_EXERCISE AIM:_ Nothing but the lines from the one with "## Server-Sent Events" through the end of the records below should be written out, and each must match word for word.

-.-.-

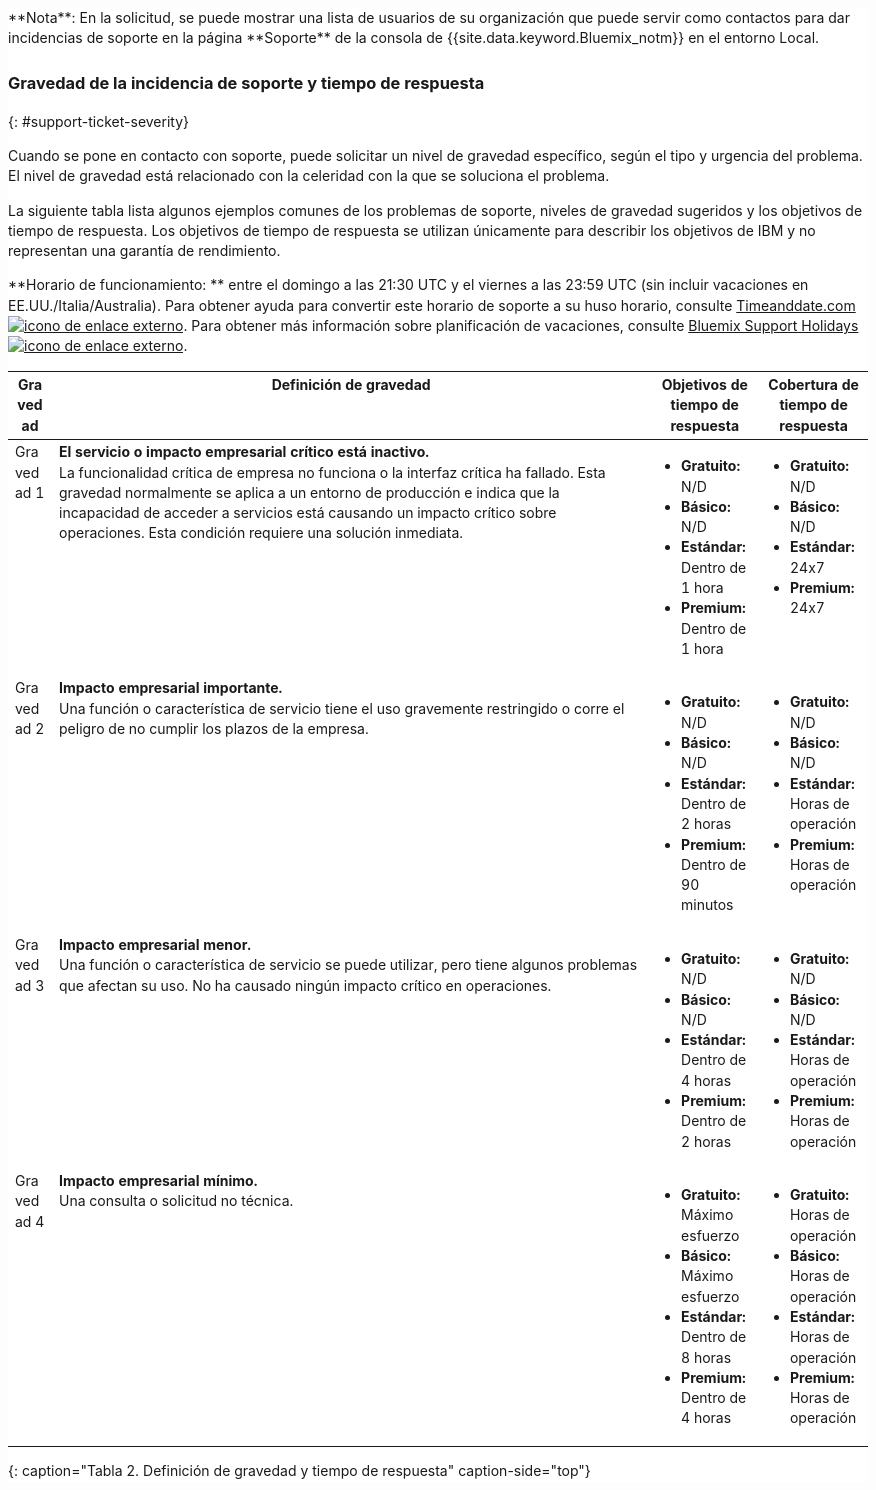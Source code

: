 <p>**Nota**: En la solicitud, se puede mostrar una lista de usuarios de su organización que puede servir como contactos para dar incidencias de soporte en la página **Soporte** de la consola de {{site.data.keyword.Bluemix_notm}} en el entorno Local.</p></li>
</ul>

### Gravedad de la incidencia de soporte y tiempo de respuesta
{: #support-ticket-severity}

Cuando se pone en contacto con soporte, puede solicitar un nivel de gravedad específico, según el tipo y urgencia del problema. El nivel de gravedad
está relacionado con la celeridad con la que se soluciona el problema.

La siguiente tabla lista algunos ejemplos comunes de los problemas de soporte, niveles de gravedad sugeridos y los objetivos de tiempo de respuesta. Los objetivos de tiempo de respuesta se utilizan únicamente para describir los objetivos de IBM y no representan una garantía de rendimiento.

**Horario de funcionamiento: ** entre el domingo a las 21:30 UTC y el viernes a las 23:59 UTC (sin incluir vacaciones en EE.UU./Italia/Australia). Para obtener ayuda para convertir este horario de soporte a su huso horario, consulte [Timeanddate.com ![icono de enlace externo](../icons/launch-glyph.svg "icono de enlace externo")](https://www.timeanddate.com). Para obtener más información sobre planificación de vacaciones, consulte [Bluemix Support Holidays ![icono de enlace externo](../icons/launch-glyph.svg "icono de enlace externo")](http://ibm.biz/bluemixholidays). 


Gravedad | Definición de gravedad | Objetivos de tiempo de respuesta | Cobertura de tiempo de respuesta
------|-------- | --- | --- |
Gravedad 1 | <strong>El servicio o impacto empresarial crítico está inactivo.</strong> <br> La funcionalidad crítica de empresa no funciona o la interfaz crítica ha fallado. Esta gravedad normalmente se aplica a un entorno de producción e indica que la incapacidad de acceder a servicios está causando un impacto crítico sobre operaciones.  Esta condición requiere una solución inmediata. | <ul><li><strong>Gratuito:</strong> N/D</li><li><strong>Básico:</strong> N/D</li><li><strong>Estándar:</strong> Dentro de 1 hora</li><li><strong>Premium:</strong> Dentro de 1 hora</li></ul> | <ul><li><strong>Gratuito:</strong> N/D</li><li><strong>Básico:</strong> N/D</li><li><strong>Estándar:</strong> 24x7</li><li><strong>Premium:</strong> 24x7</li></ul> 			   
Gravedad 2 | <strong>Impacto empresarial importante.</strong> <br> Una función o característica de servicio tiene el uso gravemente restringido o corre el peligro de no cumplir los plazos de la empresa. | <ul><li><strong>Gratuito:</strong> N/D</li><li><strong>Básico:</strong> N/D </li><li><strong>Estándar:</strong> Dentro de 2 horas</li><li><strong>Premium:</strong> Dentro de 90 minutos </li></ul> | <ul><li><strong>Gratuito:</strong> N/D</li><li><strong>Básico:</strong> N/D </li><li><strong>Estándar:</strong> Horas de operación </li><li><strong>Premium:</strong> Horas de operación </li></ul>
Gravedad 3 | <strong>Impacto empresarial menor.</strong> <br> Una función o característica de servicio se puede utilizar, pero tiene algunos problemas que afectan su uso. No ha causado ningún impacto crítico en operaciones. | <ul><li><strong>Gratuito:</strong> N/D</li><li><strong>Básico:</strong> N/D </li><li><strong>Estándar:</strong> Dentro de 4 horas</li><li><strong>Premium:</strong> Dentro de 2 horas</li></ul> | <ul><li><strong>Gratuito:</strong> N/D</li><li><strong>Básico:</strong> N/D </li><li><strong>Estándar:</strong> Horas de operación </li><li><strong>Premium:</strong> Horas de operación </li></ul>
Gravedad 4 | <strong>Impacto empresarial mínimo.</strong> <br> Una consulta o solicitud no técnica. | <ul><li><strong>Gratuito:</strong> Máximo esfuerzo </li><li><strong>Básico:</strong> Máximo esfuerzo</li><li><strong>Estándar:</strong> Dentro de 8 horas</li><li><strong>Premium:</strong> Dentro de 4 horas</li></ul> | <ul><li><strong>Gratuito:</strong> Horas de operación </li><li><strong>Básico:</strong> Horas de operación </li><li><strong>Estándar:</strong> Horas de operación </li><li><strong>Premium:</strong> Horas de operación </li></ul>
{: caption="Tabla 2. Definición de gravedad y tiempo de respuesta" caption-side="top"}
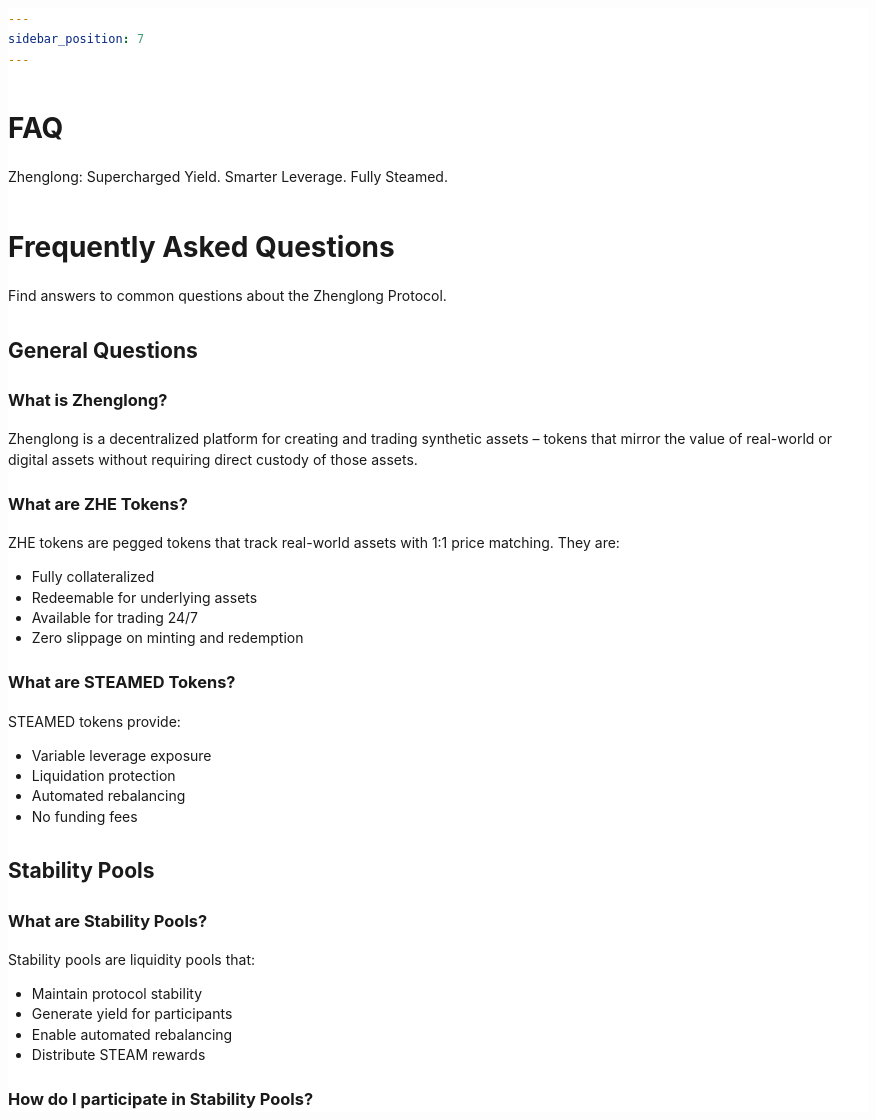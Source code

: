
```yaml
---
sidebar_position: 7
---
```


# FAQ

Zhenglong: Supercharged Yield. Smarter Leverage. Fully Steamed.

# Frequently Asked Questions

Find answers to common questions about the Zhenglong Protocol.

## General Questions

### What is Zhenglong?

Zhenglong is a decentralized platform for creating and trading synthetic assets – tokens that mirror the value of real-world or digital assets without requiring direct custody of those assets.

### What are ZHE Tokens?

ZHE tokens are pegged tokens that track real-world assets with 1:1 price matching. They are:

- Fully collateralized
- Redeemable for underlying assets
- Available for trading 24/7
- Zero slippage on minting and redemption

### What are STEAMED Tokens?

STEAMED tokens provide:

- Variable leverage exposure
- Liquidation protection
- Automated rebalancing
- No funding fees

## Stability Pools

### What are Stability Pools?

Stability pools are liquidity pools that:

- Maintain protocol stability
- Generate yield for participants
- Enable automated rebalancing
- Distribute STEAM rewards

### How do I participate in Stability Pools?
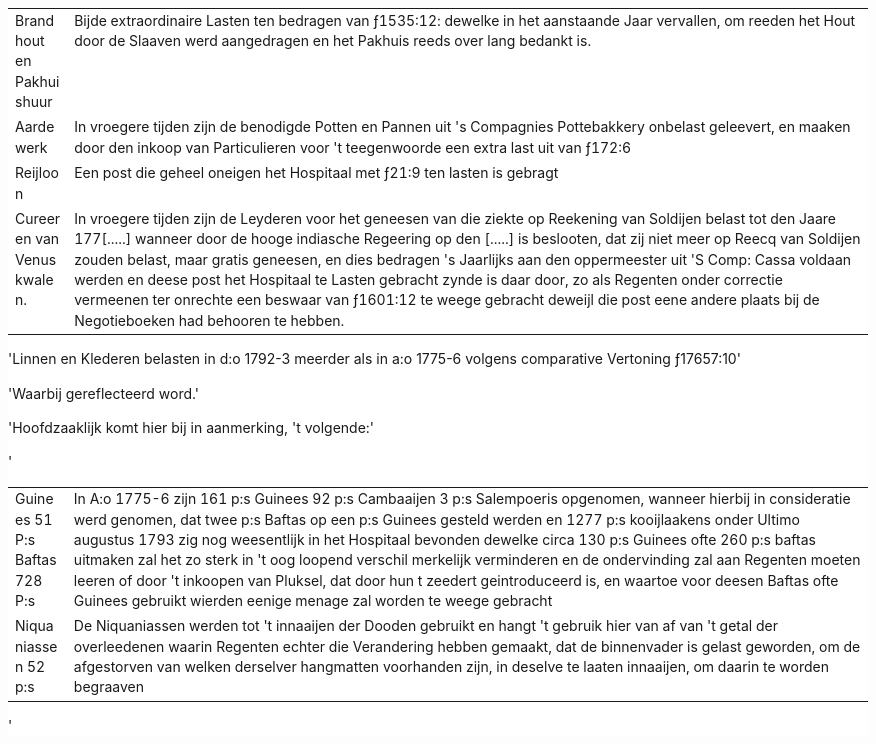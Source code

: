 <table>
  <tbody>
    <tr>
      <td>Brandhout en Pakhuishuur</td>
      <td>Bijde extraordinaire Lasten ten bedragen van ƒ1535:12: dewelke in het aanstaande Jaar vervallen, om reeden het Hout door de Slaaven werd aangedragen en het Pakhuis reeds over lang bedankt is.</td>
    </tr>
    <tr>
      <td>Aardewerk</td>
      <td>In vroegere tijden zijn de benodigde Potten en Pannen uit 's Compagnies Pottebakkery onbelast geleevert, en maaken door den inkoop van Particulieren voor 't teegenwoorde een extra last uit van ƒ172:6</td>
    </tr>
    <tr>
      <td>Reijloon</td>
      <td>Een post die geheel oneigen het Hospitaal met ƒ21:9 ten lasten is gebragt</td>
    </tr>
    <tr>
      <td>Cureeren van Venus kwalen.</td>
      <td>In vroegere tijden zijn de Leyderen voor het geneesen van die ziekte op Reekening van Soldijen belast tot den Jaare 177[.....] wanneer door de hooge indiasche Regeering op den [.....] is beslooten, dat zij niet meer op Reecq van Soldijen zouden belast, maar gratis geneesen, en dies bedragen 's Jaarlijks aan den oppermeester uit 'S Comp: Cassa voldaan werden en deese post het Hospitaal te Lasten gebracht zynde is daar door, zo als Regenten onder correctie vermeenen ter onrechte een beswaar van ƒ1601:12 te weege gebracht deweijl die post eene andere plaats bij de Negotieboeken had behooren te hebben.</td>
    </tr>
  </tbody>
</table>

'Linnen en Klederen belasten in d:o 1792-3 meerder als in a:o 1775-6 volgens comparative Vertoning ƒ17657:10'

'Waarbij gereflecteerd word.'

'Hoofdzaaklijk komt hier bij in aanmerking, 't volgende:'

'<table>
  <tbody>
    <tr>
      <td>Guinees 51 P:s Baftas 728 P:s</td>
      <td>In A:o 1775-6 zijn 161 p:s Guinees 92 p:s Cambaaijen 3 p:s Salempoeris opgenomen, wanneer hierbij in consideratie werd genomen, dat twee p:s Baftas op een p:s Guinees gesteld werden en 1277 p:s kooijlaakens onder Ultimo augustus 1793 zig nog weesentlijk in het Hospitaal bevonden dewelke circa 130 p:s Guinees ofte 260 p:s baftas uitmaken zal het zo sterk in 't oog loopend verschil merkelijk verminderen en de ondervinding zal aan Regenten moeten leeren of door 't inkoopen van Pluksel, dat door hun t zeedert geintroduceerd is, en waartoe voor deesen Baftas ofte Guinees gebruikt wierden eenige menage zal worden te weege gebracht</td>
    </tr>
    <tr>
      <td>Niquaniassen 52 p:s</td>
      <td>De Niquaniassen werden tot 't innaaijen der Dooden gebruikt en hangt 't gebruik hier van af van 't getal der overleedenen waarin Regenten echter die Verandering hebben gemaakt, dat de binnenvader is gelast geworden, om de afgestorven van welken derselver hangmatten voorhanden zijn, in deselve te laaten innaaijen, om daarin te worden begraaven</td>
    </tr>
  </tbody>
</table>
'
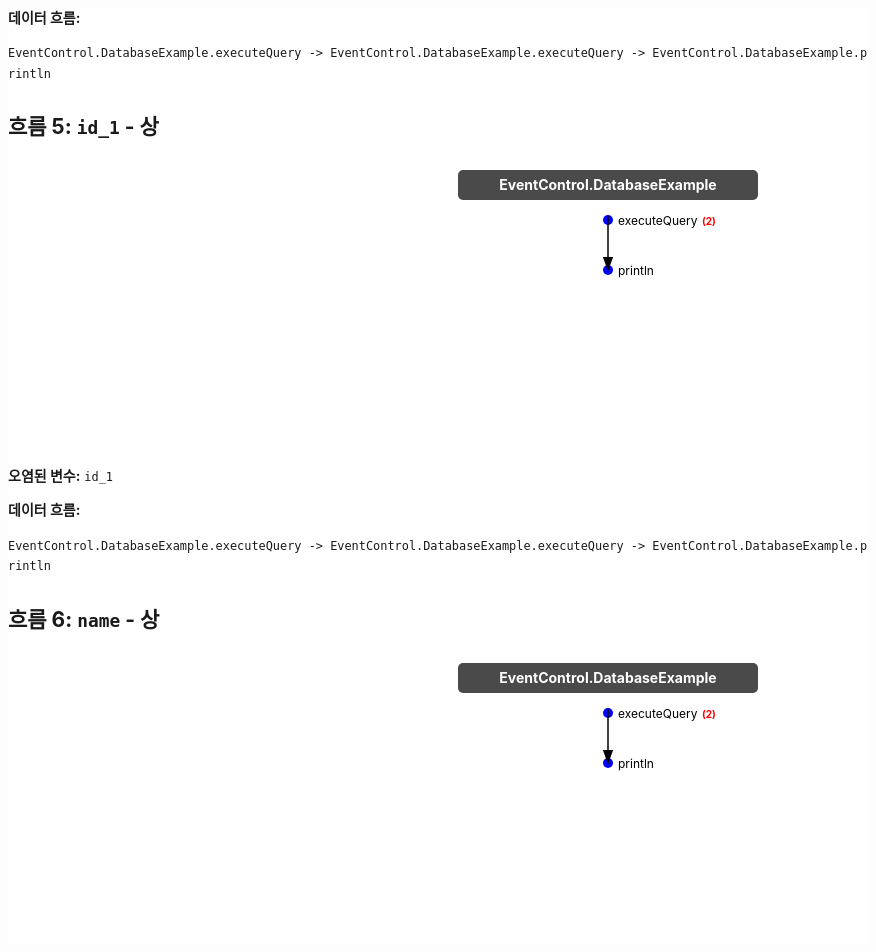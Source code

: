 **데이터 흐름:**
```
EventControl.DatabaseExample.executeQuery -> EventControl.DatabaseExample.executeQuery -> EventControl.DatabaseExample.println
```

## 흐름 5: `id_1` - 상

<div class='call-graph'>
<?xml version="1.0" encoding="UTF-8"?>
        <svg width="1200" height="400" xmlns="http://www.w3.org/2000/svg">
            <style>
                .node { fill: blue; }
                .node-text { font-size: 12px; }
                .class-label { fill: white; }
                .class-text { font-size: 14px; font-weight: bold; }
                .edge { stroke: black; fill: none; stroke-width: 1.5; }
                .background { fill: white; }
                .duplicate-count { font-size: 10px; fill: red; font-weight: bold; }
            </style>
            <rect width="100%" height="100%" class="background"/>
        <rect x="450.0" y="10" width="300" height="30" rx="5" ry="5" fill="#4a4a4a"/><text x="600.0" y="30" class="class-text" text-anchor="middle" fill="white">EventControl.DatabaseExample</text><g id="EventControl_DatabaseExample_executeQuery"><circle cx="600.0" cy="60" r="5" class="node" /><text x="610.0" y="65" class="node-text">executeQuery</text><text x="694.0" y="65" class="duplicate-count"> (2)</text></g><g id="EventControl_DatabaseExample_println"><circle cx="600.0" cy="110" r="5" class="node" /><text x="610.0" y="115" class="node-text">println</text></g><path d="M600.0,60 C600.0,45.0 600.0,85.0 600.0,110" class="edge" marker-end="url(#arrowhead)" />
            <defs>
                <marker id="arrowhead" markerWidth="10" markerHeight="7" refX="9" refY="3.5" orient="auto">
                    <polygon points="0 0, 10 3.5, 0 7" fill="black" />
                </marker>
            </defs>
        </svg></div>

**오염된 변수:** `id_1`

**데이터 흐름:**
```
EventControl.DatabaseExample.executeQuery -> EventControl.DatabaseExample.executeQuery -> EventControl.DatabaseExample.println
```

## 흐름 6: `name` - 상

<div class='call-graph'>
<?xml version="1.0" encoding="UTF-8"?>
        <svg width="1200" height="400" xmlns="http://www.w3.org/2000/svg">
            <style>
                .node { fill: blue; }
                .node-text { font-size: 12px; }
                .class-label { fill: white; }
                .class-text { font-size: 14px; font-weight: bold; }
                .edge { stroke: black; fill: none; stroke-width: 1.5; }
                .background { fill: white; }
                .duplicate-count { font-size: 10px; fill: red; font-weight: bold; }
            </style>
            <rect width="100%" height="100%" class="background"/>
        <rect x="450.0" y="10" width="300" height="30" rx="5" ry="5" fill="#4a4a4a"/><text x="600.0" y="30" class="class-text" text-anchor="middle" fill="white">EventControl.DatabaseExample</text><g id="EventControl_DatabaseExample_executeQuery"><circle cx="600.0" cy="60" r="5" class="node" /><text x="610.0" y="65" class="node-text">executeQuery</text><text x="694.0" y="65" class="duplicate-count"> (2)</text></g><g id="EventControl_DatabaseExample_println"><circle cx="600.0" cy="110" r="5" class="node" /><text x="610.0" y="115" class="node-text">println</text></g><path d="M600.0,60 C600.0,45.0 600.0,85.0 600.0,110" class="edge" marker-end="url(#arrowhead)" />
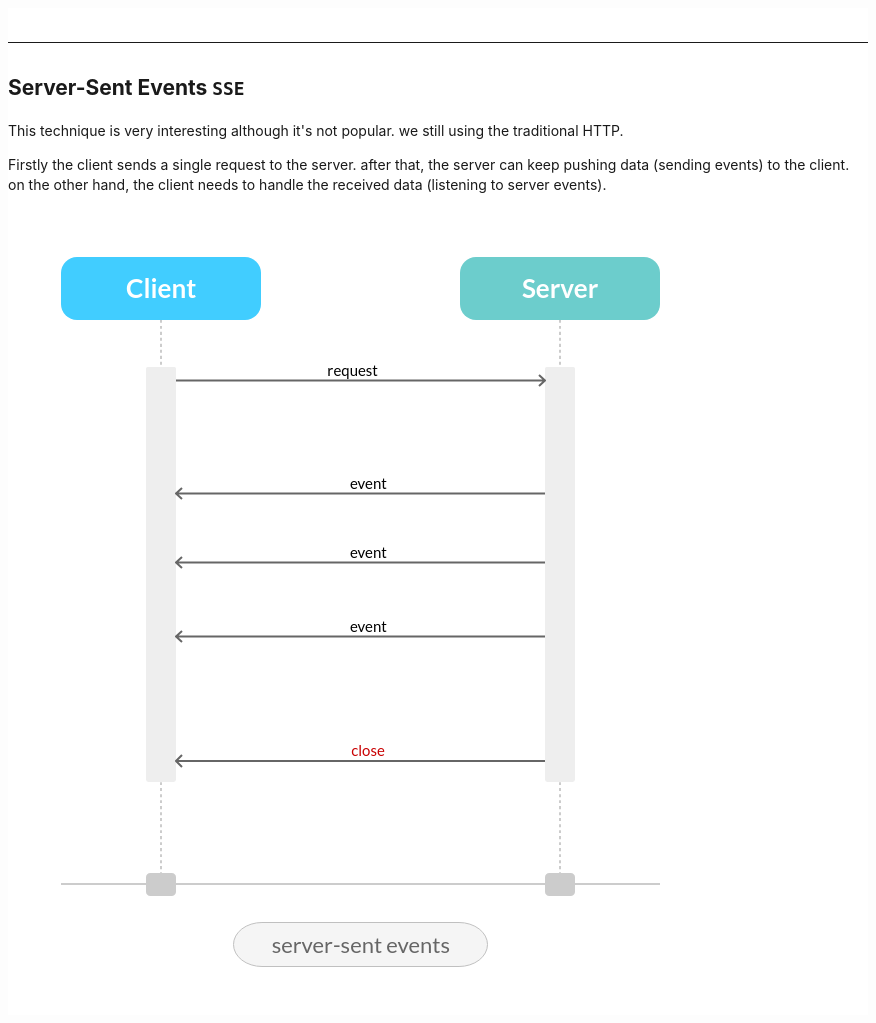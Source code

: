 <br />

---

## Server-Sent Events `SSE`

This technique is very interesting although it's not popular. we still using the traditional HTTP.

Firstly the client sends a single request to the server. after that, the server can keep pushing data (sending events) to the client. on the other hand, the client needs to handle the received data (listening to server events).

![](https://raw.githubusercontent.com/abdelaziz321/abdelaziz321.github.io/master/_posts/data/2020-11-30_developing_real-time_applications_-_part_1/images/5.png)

-.-.-

_TASK RESPONSE:_
## Server-Sent Events `SSE`

This technique is very interesting although it's not popular. we still using the traditional HTTP.

Firstly the client sends a single request to the server. after that, the server can keep pushing data (sending events) to the client. on the other hand, the client needs to handle the received data (listening to server events).

![](https://raw.githubusercontent.com/abdelaziz321/abdelaziz321.github.io/master/_posts/data/2020-11-30_developing_real-time_applications_-_part_1/images/5.png)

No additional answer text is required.